In my 'professional / non-mama' life, I'm the national head of activism for an international NGO. It's a very cool job, a very challenging one, a very frustrating one, and an extremely rewarding one.
I'd spend my days reading breaking news reports, reading case files of people on death row, reading new reports and testimonies from the ground, talking to other charities and activist organisations. I'd be talking to researchers, media workers, victims. I'd reach into my memory to pull out international legal obligations, and pore over domestic legislation to see where the gaps were, so that we could focus our energy on closing them. I'd make decisions about what we needed to do, when, and how. And who needed to be involved.
I was very aware of the awful things that happen in our world. Sometimes too aware probably, given the nightmares I would often have, and how emotionally I would respond to some situations.
What I loved most was the strategy development. You know - we have a problem here. There are a number of solutions available. Which is the one that we should chase. Which one suits our members, our influence, our organisational profile, the resources we have to hand? How can we make it happen. Who is the ultimate person with responsibility to take that decision? Who has their ear? And who has those ears? Let's get moving. Who do we need to mobilise? How can we convince them it's really important that they DO something?
Full steam ahead. All heads down and bums up. We'd turn ideas into campaigns, campaigns into community noise, and it would happen all pretty quickly - especially when it was urgent.
Dynamic, important, critical stuff.
I was convinced that being on maternity leave wouldn't change this. Sure, I wouldn't be going to work everyday, but I would still be keeping up with what's happening in the world, and I'd become a very active e-activist.
But you know what? I haven't. Of course I've been busy, but I literally haven't done anything. I don't even read the paper anymore. I've spent a good while trying to figure out how something that is so intrinsically me - my values, and my beliefs - could so swiftly just fade away.
And I think I've discovered the answer. I just can't bear it. Simple as that. I can't bear that the world my little ones have been born into contains such horror. It makes me cry.
My rational brain instantly says "Yeah, it does, but look at all the pure goodness. You, Jen, of all people, see that goodness all the time. You work with and for people who are shining beacons of hope in this world". And it's true. But I still can't stomach it. It's like I want to erase my memory and create a new one filled with sunshine, butterflies and rainbows. Real head-in-the-sand stuff.

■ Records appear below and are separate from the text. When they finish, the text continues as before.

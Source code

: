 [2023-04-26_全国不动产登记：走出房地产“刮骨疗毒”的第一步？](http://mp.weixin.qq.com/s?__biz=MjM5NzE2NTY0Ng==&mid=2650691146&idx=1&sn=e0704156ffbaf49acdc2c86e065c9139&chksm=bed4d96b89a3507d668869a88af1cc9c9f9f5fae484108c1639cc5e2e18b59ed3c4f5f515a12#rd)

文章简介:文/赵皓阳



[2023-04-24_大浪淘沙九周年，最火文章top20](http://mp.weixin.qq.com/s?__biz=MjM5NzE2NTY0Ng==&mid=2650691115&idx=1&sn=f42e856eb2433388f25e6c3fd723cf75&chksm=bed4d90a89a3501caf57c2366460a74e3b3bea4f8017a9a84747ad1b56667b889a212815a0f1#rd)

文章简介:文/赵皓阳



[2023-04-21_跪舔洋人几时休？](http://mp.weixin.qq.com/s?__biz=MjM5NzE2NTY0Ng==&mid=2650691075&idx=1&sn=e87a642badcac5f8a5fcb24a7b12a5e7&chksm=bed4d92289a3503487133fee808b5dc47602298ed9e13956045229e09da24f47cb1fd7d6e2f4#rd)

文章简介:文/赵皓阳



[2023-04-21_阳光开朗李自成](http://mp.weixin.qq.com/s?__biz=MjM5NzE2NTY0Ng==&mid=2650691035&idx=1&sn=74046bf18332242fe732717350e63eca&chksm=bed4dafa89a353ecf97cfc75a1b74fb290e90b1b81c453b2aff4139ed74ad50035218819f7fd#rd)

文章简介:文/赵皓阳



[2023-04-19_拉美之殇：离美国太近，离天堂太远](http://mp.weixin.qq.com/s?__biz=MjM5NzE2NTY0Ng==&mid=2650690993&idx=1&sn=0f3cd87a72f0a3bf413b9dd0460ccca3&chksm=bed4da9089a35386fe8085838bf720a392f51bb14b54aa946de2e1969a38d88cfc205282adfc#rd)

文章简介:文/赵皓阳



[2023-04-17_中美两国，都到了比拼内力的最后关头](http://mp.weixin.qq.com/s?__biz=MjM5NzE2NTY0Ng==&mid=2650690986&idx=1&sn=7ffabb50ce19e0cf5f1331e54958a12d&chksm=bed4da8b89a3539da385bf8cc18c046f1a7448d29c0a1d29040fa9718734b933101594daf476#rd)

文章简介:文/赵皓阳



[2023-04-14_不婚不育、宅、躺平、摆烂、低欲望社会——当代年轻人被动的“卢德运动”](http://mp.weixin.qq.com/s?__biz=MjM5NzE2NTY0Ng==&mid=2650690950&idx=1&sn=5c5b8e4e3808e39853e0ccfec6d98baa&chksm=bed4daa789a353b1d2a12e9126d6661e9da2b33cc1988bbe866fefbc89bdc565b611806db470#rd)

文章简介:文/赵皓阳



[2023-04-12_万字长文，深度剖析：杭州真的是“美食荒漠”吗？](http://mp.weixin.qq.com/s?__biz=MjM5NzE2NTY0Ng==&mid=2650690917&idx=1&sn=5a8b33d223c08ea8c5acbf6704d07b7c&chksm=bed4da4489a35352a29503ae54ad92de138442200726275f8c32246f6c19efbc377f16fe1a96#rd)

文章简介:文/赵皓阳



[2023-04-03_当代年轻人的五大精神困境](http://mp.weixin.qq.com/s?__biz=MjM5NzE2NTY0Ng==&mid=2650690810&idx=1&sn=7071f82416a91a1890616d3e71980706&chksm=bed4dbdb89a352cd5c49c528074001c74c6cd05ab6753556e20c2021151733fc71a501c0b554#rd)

Maybe it will just take a little time. I hope that's all it is. I want to be realistic about this very real world we live in. I want my little ones to know that when they really feel passionately about something then they should stand up. I don't want to wrap them entirely in cotton wool and pretend that everything is roses all the time. I want to show them where the people are who are using every ounce of energy they have to change things.
Maybe I just need to remember what it was that initially ignited that fire.
So this is a plea to the activist inside me. Please come back. You might look slightly different, and that's totally ok. But do come back. I'll love you whatever form you take.